Life didn’t get easier or bigger for Joe. He drank and had a small gym. Think Kram wrote a book about it a few years back, about Ali and Frazier and how ugly Ali really was.
Anyway, I was almost exactly Frazier’s size and I wanted to be the kind of shy gentleman he was back then.
Joe Frazier, despite the violence of his chosen profession, was a gentleman. Muhammed Ali, while arguably the greatest heavyweight ever (he wouldn’t be my choice), was not. As Frazier and Ali aged, their respective natures came more clearly into focus. Despite the horrible things Ali had said to Frazier, “Smokin’ Joe” forgave Ali, and became his friend and supporter as Ali battled Parkinson’s Disease. Ali finally learned that silence is sometimes better than shooting off your mouth – and maybe some humility.
The world is a poorer place for Frazier having left it. He was a tough man with the proverbial heart of gold.
Nice piece. Good of you to honor Joe Frazier. The Ali-Frazier series was magnificent!

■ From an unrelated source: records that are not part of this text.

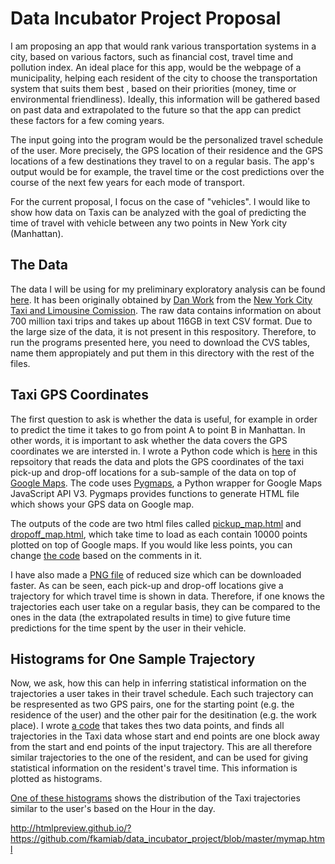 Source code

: # Data Incubator Project Proposal

I am proposing an app that would rank various transportation systems in a city, based on various factors, such as financial cost, travel time and pollution index. An ideal place for this app, would be the webpage of a municipality, helping each resident of the city to choose the transportation system that suits them best , based on their priorities (money, time or environmental friendliness). Ideally, this information will be gathered based on past data and extrapolated to the future so that the app can predict these factors for a few coming years. 

The input going into the program would be the personalized travel schedule of the user. More precisely, the GPS location of their residence and the GPS locations of a few destinations they travel to on a regular basis. The app's output would be for example, the travel time or the cost predictions over the course of the next few years for each mode of transport.  

For the current proposal, I focus on the case of "vehicles". I would like to show how data on Taxis can be analyzed with the goal of predicting the time of travel with vehicle between any two points in New York city (Manhattan). 

## The Data

The data I will be using for my preliminary exploratory analysis can be found [here](https://uofi.app.box.com/NYCtaxidata). It has been originally obtained by [Dan Work](https://publish.illinois.edu/dbwork/open-data/) from the [New York City Taxi and Limousine Comission](http://www.nyc.gov/html/tlc/html/home/home.shtml). The raw data contains information on about 700 million taxi trips and takes up about 116GB in text CSV format. Due to the large size of the data, it is not present in this respository. Therefore, to run the programs presented here, you need to download the CVS tables, name them appropiately and put them in this directory with the rest of the files.


## Taxi GPS Coordinates

The first question to ask is whether the data is useful, for example in order to predict the time it takes to go from point A to point B in Manhattan. In other words, it is important to ask whether the data covers the GPS coordinates we are intersted in. I wrote a Python code which is [here](\Taxi_Map_NYC.py) in this repsoitory that reads the data and plots the GPS coordinates of the taxi pick-up and drop-off locations for a sub-sample of the data on top of [Google Maps](https://maps.google.ca/). The code uses [Pygmaps](https://code.google.com/p/pygmaps/), a Python wrapper for Google Maps JavaScript API V3. Pygmaps provides functions to generate HTML file which shows your GPS data on Google map. 

The outputs of the code are two html files called [pickup_map.html](http://htmlpreview.github.io/?https://github.com/fkamiab/data_incubator_project/blob/master/pickup_map.html) and [dropoff_map.html](http://htmlpreview.github.io/?https://github.com/fkamiab/data_incubator_project/blob/master/dropoff_map.html), which take time to load as each contain 10000 points plotted on top of Google maps. If you would like less points, you can change [the code](\Taxi_Map_NYC.py) based on the comments in it.

I have also made a [PNG file](https://raw.githubusercontent.com/fkamiab/data_incubator_project/master/GPS_MAP.png) of reduced size which can be downloaded faster. As can be seen, each pick-up and drop-off locations give a trajectory for which travel time is shown in data. Therefore, if one knows the trajectories each user take on a regular basis, they can be compared to the ones in the data (the extrapolated results in time) to give future time predictions for the time spent by the user in their vehicle.

## Histograms for One Sample Trajectory

Now, we ask, how this can help in inferring statistical information on the trajectories a user takes in their travel schedule. Each such trajectory can be respresented as two GPS pairs, one for the starting point (e.g. the residence of the user) and the other pair for the desitination (e.g. the work place). I wrote [a code](https://github.com/fkamiab/data_incubator_project/blob/master/Finding_Trajectories.py) that takes thes two data points, and finds all trajectories in the Taxi data whose start and end points are one block away from the start and end points of the input trajectory. This are all therefore similar trajectories to the one of the resident, and can be used for giving statistical information on the resident's travel time. This information is plotted as histograms. 

[One of these histograms](https://raw.githubusercontent.com/fkamiab/data_incubator_project/master/Histogram_Hour.png) shows the distribution of the Taxi trajectories similar to the user's based on the Hour in the day. 






http://htmlpreview.github.io/?https://github.com/fkamiab/data_incubator_project/blob/master/mymap.html
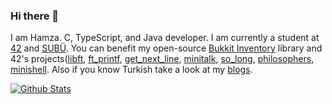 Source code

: ### Hi there 👋

I am Hamza. C, TypeScript, and Java developer. I am currently a student at [42](https://42.fr/en/homepage/) and [SUBÜ](https://www.subu.edu.tr/tr). You can benefit my open-source [Bukkit Inventory](https://github.com/hamza-cskn/obliviate-invs) library and 42's projects([libft](https://github.com/hamza-cskn/42-libft), [ft_printf](https://github.com/hamza-cskn/42-ft_printf), [get_next_line](https://github.com/hamza-cskn/42-get_next_line), [minitalk](https://github.com/hamza-cskn/42-minitalk), [so_long](https://github.com/hamza-cskn/42-so_long), [philosophers](https://github.com/hamza-cskn/42-philosophers), [minishell](https://github.com/facetint/minishell). Also if you know Turkish take a look at my [blogs](https://medium.com/@hamzacoskun41).

[![Github Stats](https://github-readme-stats.vercel.app/api?username=hamza-cskn&count_private=true)](https://github.com/hamza-cskn)

<!--![image](https://user-images.githubusercontent.com/36128276/175795653-f7203c00-85f7-4b40-92e2-29d75b877a25.png)![image](https://user-images.githubusercontent.com/36128276/175795672-1c4c112e-7bff-4085-87f6-d5242c651e54.png)![image](https://user-images.githubusercontent.com/36128276/175795705-b866ca59-4535-479a-90d0-4e425b9d9898.png)![image](https://user-images.githubusercontent.com/36128276/175795766-16447b83-8c08-4c32-b942-157deb631d96.png)![image](https://user-images.githubusercontent.com/36128276/175795828-8d424c46-ecff-472e-bd39-14f3ed3dbc85.png) *I want to add kotlin and mysql logos here.*-->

Ever hear of “The Dozens”? It’s an insult game common in the black community. Frazier might have been a “credit to his upbringing” to whites, to blacks he was simply to slow to keep up with Ali. Not taking anything away from Frazier as a fighter, but when Ali shot insults at him, he was supposed to shoot them right back. Quietly accepting insults with “dignity” was guaranteed not to endear him to blacks, or – I believe – to most of the public for that matter. Quietly accepting insults, isn’t really the American way (“When you say that, smile”).
In most of his interviews about Ali, Frazier refers to Ali as “Clay.” This was a major insult in Ali’s eyes. That’s all Joe needed to do.
I grew up loving Ali. I was just another individual amongst his legion of adoring fans. Later I learned more about Ali out of the ring. His insulting taunts to Frazier, and this after Frazier had helped Ali financially, who was then banned from boxing. Also Ali`s support for a racist (white hating) islamic leader in the US (elijah muhammad).
There is even old black and white video of Ali condoning the murder of Malcolm X, who was assasinated becasue he spoken ill of elijah muhammad.
I still watch those old fights – I still know who is going to win – but now I root for Smokin Joe… a classy guy with big heart. God bless you Joe.
Anyone remember the smooth soul stylin’s of Smokin’ Joe and the knockouts?